BANJARMASIN aktualkalsel.com–Ketua Komisi Pendidikan Dewan Pers P. Tri Agung Kristanto menyebut peliputan media masa untuk Pilkada dari periode ke periode secara teknis jurnalistiknya tidak mengalami perubahan.
“Yang berubah itu adalah atmosfer, hukum, politik, sosilogis serta psikologis di momentum tersebut,” ujarnya di hadapan wartawan dan para pemimpin media massa pada Workshop Peliputan Media Massa Pemilu/Pilkada Kalimantan Selatan 2024 Kamis 19 September 2024.
Kehadiran hukum di setiap penyelenggaraan Pilkada dan Pilkada contohnya, disebut wartawan Kompas ini adalah yang mengatur agar momen lima tahunan ini bisa berjalan dengan baik.

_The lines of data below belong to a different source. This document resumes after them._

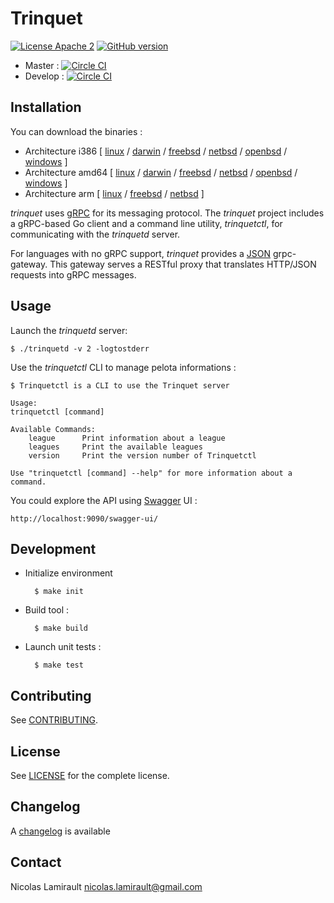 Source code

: # Trinquet

[![License Apache 2][badge-license]](LICENSE)
[![GitHub version](https://badge.fury.io/gh/pilotariak%2Ftrinquet.svg)](https://badge.fury.io/gh/pilotariak%2Ftrinquet)

* Master : [![Circle CI](https://circleci.com/gh/pilotariak/trinquet/tree/master.svg?style=svg)](https://circleci.com/gh/pilotariak/trinquet/tree/master)
* Develop : [![Circle CI](https://circleci.com/gh/pilotariak/trinquet/tree/develop.svg?style=svg)](https://circleci.com/gh/pilotariak/trinquet/tree/develop)




## Installation

You can download the binaries :

* Architecture i386 [ [linux](https://bintray.com/artifact/download/pilotariak/oss/trinquet-0.8.0_linux_386) / [darwin](https://bintray.com/artifact/download/pilotariak/oss/trinquet-0.8.0_darwin_386) / [freebsd](https://bintray.com/artifact/download/pilotariak/oss/trinquet-0.8.0_freebsd_386) / [netbsd](https://bintray.com/artifact/download/pilotariak/oss/trinquet-0.8.0_netbsd_386) / [openbsd](https://bintray.com/artifact/download/pilotariak/oss/trinquet-0.8.0_openbsd_386) / [windows](https://bintray.com/artifact/download/pilotariak/oss/trinquet-0.8.0_windows_386.exe) ]
* Architecture amd64 [ [linux](https://bintray.com/artifact/download/pilotariak/oss/trinquet-0.8.0_linux_amd64) / [darwin](https://bintray.com/artifact/download/pilotariak/oss/trinquet-0.8.0_darwin_amd64) / [freebsd](https://bintray.com/artifact/download/pilotariak/oss/trinquet-0.8.0_freebsd_amd64) / [netbsd](https://bintray.com/artifact/download/pilotariak/oss/trinquet-0.8.0_netbsd_amd64) / [openbsd](https://bintray.com/artifact/download/pilotariak/oss/trinquet-0.8.0_openbsd_amd64) / [windows](https://bintray.com/artifact/download/pilotariak/oss/trinquet-0.8.0_windows_amd64.exe) ]
* Architecture arm [ [linux](https://bintray.com/artifact/download/pilotariak/oss/trinquet-0.8.0_linux_arm) / [freebsd](https://bintray.com/artifact/download/pilotariak/oss/trinquet-0.8.0_freebsd_arm) / [netbsd](https://bintray.com/artifact/download/pilotariak/oss/trinquet-0.8.0_netbsd_arm) ]


*trinquet* uses [gRPC](http://www.grpc.io/) for its messaging protocol. The *trinquet* project includes a gRPC-based Go client and a command line utility, *trinquetctl*, for communicating with the *trinquetd* server.

For languages with no gRPC support, *trinquet* provides a [JSON](http://www.json.org/) grpc-gateway. This gateway serves a RESTful proxy that translates HTTP/JSON requests into gRPC messages.


## Usage

Launch the *trinquetd* server:

    $ ./trinquetd -v 2 -logtostderr

Use the *trinquetctl* CLI to manage pelota informations :

    $ Trinquetctl is a CLI to use the Trinquet server

    Usage:
    trinquetctl [command]

    Available Commands:
        league      Print information about a league
        leagues     Print the available leagues
        version     Print the version number of Trinquetctl

    Use "trinquetctl [command] --help" for more information about a command.

You could explore the API using [Swagger](http://swagger.io/) UI : 

    http://localhost:9090/swagger-ui/


## Development

* Initialize environment

        $ make init

* Build tool :

        $ make build

* Launch unit tests :

        $ make test

## Contributing

See [CONTRIBUTING](CONTRIBUTING.md).


## License

See [LICENSE](LICENSE) for the complete license.


## Changelog

A [changelog](ChangeLog.md) is available


## Contact

Nicolas Lamirault <nicolas.lamirault@gmail.com>

[badge-license]: https://img.shields.io/badge/license-Apache2-green.svg?style=flat
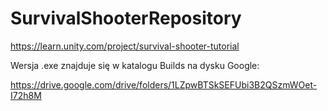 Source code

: # SurvivalShooterRepository
https://learn.unity.com/project/survival-shooter-tutorial

Wersja .exe znajduje się w katalogu Builds na dysku Google:

https://drive.google.com/drive/folders/1LZpwBTSkSEFUbi3B2QSzmWOet-I72h8M
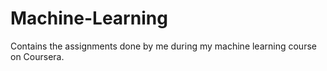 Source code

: # Machine-Learning
Contains the assignments done by me during my machine learning course on Coursera.
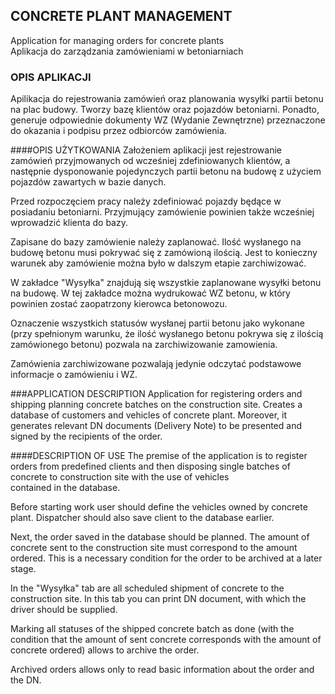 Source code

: ## CONCRETE PLANT MANAGEMENT
Application for managing orders for concrete plants  
Aplikacja do zarządzania zamówieniami w betoniarniach

### OPIS APLIKACJI
Apilikacja do rejestrowania zamówień oraz planowania wysyłki 
partii betonu na plac budowy. Tworzy bazę klientów oraz pojazdów 
betoniarni. Ponadto, generuje odpowiednie dokumenty WZ 
(Wydanie Zewnętrzne) przeznaczone do okazania i podpisu
przez odbiorców zamówienia.

####OPIS UŻYTKOWANIA
Założeniem aplikacji jest rejestrowanie zamówień przyjmowanych
od wcześniej zdefiniowanych klientów, a następnie dysponowanie 
pojedynczych partii betonu na budowę z użyciem pojazdów zawartych 
w bazie danych. 

Przed rozpoczęciem pracy należy zdefiniować pojazdy będące
w posiadaniu betoniarni. Przyjmujący zamówienie 
powinien także wcześniej wprowadzić klienta do bazy.

Zapisane do bazy zamówienie należy zaplanować. Ilość 
wysłanego na budowę betonu musi pokrywać się z zamówioną
ilością. Jest to konieczny warunek aby zamówienie można
było w dalszym etapie zarchiwizować.

W zakładce "Wysyłka" znajdują się wszystkie zaplanowane
wysyłki betonu na budowę. W tej zakładce można wydrukować
WZ betonu, w który powinien zostać zaopatrzony kierowca
betonowozu.

Oznaczenie wszystkich statusów wysłanej partii betonu jako
wykonane (przy spełnionym warunku, że ilość wysłanego
betonu pokrywa się z ilością zamówionego betonu) pozwala
na zarchiwizowanie zamowienia.

Zamówienia zarchiwizowane pozwalają jedynie odczytać
podstawowe informacje o zamówieniu i WZ.


###APPLICATION DESCRIPTION
Application for registering orders and shipping planning 
concrete batches on the construction site. Creates a 
database of customers and vehicles of concrete plant. 
Moreover, it generates relevant DN documents
(Delivery Note) to be presented and signed
by the recipients of the order.

####DESCRIPTION OF USE
The premise of the application is to register orders
from predefined clients and then disposing single batches 
of concrete to construction site with the use of vehicles  
contained in the database.

Before starting work user should define the vehicles 
owned by concrete plant. Dispatcher should also save 
client to the database earlier.

Next, the order saved in the database should be planned. 
The amount of concrete sent to the construction site 
must correspond to the amount ordered. This is a necessary 
condition for the order to be archived at a later stage.

In the "Wysyłka" tab are all scheduled shipment of concrete 
to the construction site. In this tab you can print
DN document, with which the driver should be supplied.

Marking all statuses of the shipped concrete batch as
done (with the condition that the amount of sent
concrete corresponds with the amount of concrete ordered) 
allows to archive the order.

Archived orders allows only to read basic information
about the order and the DN. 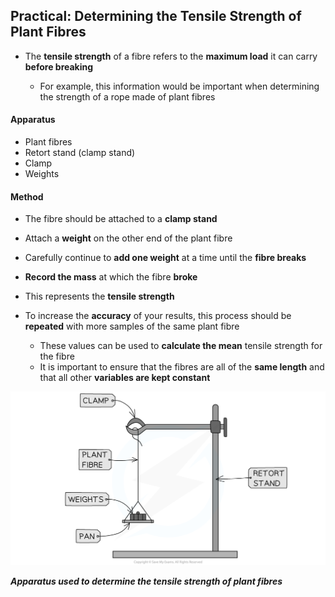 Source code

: Practical: Determining the Tensile Strength of Plant Fibres
-----------------------------------------------------------

* The <b>tensile strength</b> of a fibre refers to the <b>maximum load</b> it can carry <b>before breaking</b>

  + For example, this information would be important when determining the strength of a rope made of plant fibres

#### Apparatus

* Plant fibres
* Retort stand (clamp stand)
* Clamp
* Weights

#### Method

* The fibre should be attached to a <b>clamp stand</b>
* Attach a <b>weight</b> on the other end of the plant fibre
* Carefully continue to <b>add one weight</b> at a time until the <b>fibre breaks</b>
* <b>Record the mass</b> at which the fibre <b>broke</b>
* This represents the <b>tensile strength</b>
* To increase the <b>accuracy</b> of your results, this process should be <b>repeated</b> with more samples of the same plant fibre

  + These values can be used to <b>calculate the mean</b> tensile strength for the fibre
  + It is important to ensure that the fibres are all of the <b>same length</b> and that all other <b>variables are kept constant</b>

![determining-tensile-strength-of-plant-fibres](determining-tensile-strength-of-plant-fibres.png)

<i><b>Apparatus used to determine the tensile strength of plant fibres</b></i>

“UU Pilkada ada mengalami perubahan di setiap penyelenggaraannya. Ini harus diketahui wartawan peliputnya. Mengetahui hukum tersebut bukan berarti harus menjadi ahli,” ujar dia.
Disebutnya, dalam proses Pilkada atau Pemilu, ada larangan bagi wartawan untuk menjadi jurnalis untuk menjadi tim sukses secara resmi salah satu paslon, dimana namanya jelas tercantum dalam daftar.
“Bila wartawan ingin berada di kubu paslon tersebut, maka harus mengundurkan diri,” tandasnya.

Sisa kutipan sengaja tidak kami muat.